Il Pontefice si è poi rivolto a tutta la comunità sottolineando che «ciascun battezzato si senta coinvolto nella trasformazione ecclesiale e sociale di cui tanto abbiamo bisogno. Tale trasformazione esige la conversione personale e comunitaria e ci porta a guardare nella stessa direzione dove guarda il Signore. Così amava dire San Giovanni Paolo II: “Se siamo ripartiti davvero dalla contemplazione di Cristo, dovremo saperlo scorgere soprattutto nel volto di coloro con i quali egli stesso ha voluto identificarsi” (Lett. ap. Novo millennio ineunte, 49). Imparare a guardare dove guarda il Signore, a stare dove il Signore vuole che stiamo, a convertire il cuore stando alla sua presenza. Per questo scopo saranno di aiuto la preghiera e la penitenza. Invito tutto il santo Popolo fedele di Dio all’esercizio penitenziale della preghiera e del digiuno secondo il comando del Signore, che risveglia la nostra coscienza, la nostra solidarietà e il nostro impegno per una cultura della protezione e del “mai più” verso ogni tipo e forma di abuso».
Tutti i fedeli, dunque, sono coinvolti e proprio il sentirci “Popolo di Dio” ci consentirà di «riconoscere i nostri peccati e gli errori del passato con un’apertura penitenziale capace di lasciarsi rinnovare da dentro».
Ed è la penitenza unita alla preghiera a sensibilizzarci di fronte alla sofferenza degli altri. «Che il digiuno e la preghiera aprano le nostre orecchie al dolore silenzioso dei bambini, dei giovani e dei disabili. Digiuno che ci procuri fame e sete di giustizia e ci spinga a camminare nella verità appoggiando tutte le mediazioni giudiziarie che siano necessarie. Un digiuno che ci scuota e ci porti a impegnarci nella verità e nella carità con tutti gli uomini di buona volontà e con la società in generale per lottare contro qualsiasi tipo di abuso sessuale, di potere e di coscienza».

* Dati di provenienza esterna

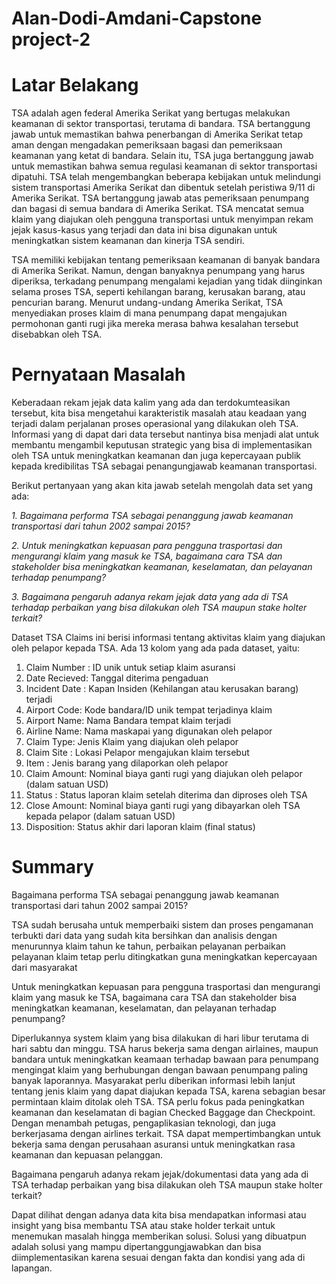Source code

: # Alan-Dodi-Amdani-Capstone project-2
# **Latar Belakang**

TSA adalah agen federal Amerika Serikat yang bertugas melakukan keamanan di sektor transportasi, terutama di bandara. TSA bertanggung jawab untuk memastikan bahwa penerbangan di Amerika Serikat tetap aman dengan mengadakan pemeriksaan bagasi dan pemeriksaan keamanan yang ketat di bandara. Selain itu, TSA juga bertanggung jawab untuk memastikan bahwa semua regulasi keamanan di sektor transportasi dipatuhi. TSA telah mengembangkan beberapa kebijakan untuk melindungi sistem transportasi Amerika Serikat dan dibentuk setelah peristiwa 9/11 di Amerika Serikat. TSA bertanggung jawab atas pemeriksaan penumpang dan bagasi di semua bandara di Amerika Serikat. TSA mencatat semua klaim yang diajukan oleh pengguna transportasi untuk menyimpan rekam jejak kasus-kasus yang terjadi dan data ini bisa digunakan untuk meningkatkan sistem keamanan dan kinerja TSA sendiri.

TSA memiliki kebijakan tentang pemeriksaan keamanan di banyak bandara di Amerika Serikat. Namun, dengan banyaknya penumpang yang harus diperiksa, terkadang penumpang mengalami kejadian yang tidak diinginkan selama proses TSA, seperti kehilangan barang, kerusakan barang, atau pencurian barang. Menurut undang-undang Amerika Serikat, TSA menyediakan proses klaim di mana penumpang dapat mengajukan permohonan ganti rugi jika mereka merasa bahwa kesalahan tersebut disebabkan oleh TSA.
# **Pernyataan Masalah**

Keberadaan rekam jejak data kalim yang ada dan terdokumteasikan tersebut, kita bisa mengetahui karakteristik masalah atau keadaan yang terjadi dalam perjalanan proses operasional yang dilakukan oleh TSA. Informasi yang di dapat dari data tersebut nantinya bisa menjadi alat untuk membantu mengambil keputusan strategic yang bisa di implementasikan oleh TSA untuk meningkatkan keamanan dan juga kepercayaan publik kepada kredibilitas TSA sebagai penangungjawab keamanan transportasi.

Berikut pertanyaan yang akan kita jawab setelah mengolah data set yang ada:

*1. Bagaimana performa TSA sebagai penanggung jawab keamanan transportasi dari tahun 2002 sampai 2015?*

*2. Untuk meningkatkan kepuasan para pengguna trasportasi dan mengurangi klaim yang masuk ke TSA, bagaimana cara TSA dan stakeholder bisa meningkatkan keamanan, keselamatan, dan pelayanan terhadap penumpang?*

*3. Bagaimana pengaruh adanya rekam jejak data yang ada di TSA terhadap perbaikan yang bisa dilakukan oleh TSA maupun stake holter terkait?*

Dataset TSA Claims ini berisi informasi tentang aktivitas klaim yang diajukan oleh pelapor kepada TSA. Ada 13 kolom yang ada pada dataset, yaitu:

1. Claim Number : ID unik untuk setiap klaim asuransi
2. Date Recieved: Tanggal diterima pengaduan
3. Incident Date : Kapan Insiden (Kehilangan atau kerusakan barang) terjadi
4. Airport Code: Kode bandara/ID unik tempat terjadinya klaim
5. Airport Name: Nama Bandara tempat klaim terjadi
6. Airline Name: Nama maskapai yang digunakan oleh pelapor
7. Claim Type: Jenis Klaim yang diajukan oleh pelapor
8. Claim Site : Lokasi Pelapor mengajukan klaim tersebut
9. Item : Jenis barang yang dilaporkan oleh pelapor
10. Claim Amount: Nominal biaya ganti rugi yang diajukan oleh pelapor (dalam satuan USD)
11. Status : Status laporan klaim setelah diterima dan diproses oleh TSA
12. Close Amount: Nominal biaya ganti rugi yang dibayarkan oleh TSA kepada pelapor (dalam satuan USD)
13. Disposition: Status akhir dari laporan klaim (final status)

# **Summary**

Bagaimana performa TSA sebagai penanggung jawab keamanan transportasi dari tahun 2002 sampai 2015? 

TSA sudah berusaha untuk memperbaiki sistem dan proses pengamanan terbukti dari data yang sudah kita bersihkan dan analisis dengan menurunnya klaim tahun ke tahun, perbaikan pelayanan perbaikan pelayanan klaim tetap perlu ditingkatkan guna meningkatkan kepercayaan dari masyarakat

Untuk meningkatkan kepuasan para pengguna trasportasi dan mengurangi klaim yang masuk ke TSA, bagaimana cara TSA dan stakeholder bisa meningkatkan keamanan, keselamatan, dan pelayanan terhadap penumpang?

Diperlukannya system klaim yang bisa dilakukan di hari libur terutama di hari sabtu dan minggu.
TSA harus bekerja sama dengan airlaines, maupun bandara untuk meningkatkan keamaan terhadap bawaan para penumpang mengingat klaim yang berhubungan dengan bawaan penumpang paling banyak laporannya.
Masyarakat perlu diberikan informasi lebih lanjut tentang jenis klaim yang dapat diajukan kepada TSA, karena sebagian besar permintaan klaim ditolak oleh TSA.
TSA perlu fokus pada peningkatkan keamanan dan keselamatan di bagian Checked Baggage dan Checkpoint. Dengan menambah petugas, pengaplikasian teknologi, dan juga berkerjasama dengan airlines terkait.
TSA dapat mempertimbangkan untuk bekerja sama dengan perusahaan asuransi untuk meningkatkan rasa keamanan dan kepuasan pelanggan.

Bagaimana pengaruh adanya rekam jejak/dokumentasi data yang ada di TSA terhadap perbaikan yang bisa dilakukan oleh TSA maupun stake holter terkait?

Dapat dilihat dengan adanya data kita bisa mendapatkan informasi atau insight yang bisa membantu TSA atau stake holder terkait untuk menemukan masalah hingga memberikan solusi. Solusi yang dibuatpun adalah solusi yang mampu dipertanggungjawabkan dan bisa diimplementasikan karena sesuai dengan fakta dan kondisi yang ada di lapangan.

Se un membro soffre, tutte le membra soffrono insieme, diceva San Paolo ed esempio migliore da seguire non può essere che la Madonna. «Maria ha saputo stare ai piedi della croce del suo Figlio. Non l’ha fatto in un modo qualunque, ma è stata saldamente in piedi e accanto ad essa. Con questa posizione esprime il suo modo di stare nella vita. Quando sperimentiamo la desolazione che ci procurano queste piaghe ecclesiali, con Maria ci farà bene “insistere di più nella preghiera” (cfr S. Ignazio di Loyola, Esercizi spirituali, 319), cercando di crescere nell’amore e nella fedeltà alla Chiesa. Lei, la prima discepola, insegna a tutti noi discepoli come dobbiamo comportarci di fronte alla sofferenza dell’innocente, senza evasioni e pusillanimità. Guardare a Maria vuol dire imparare a scoprire dove e come deve stare il discepolo di Cristo».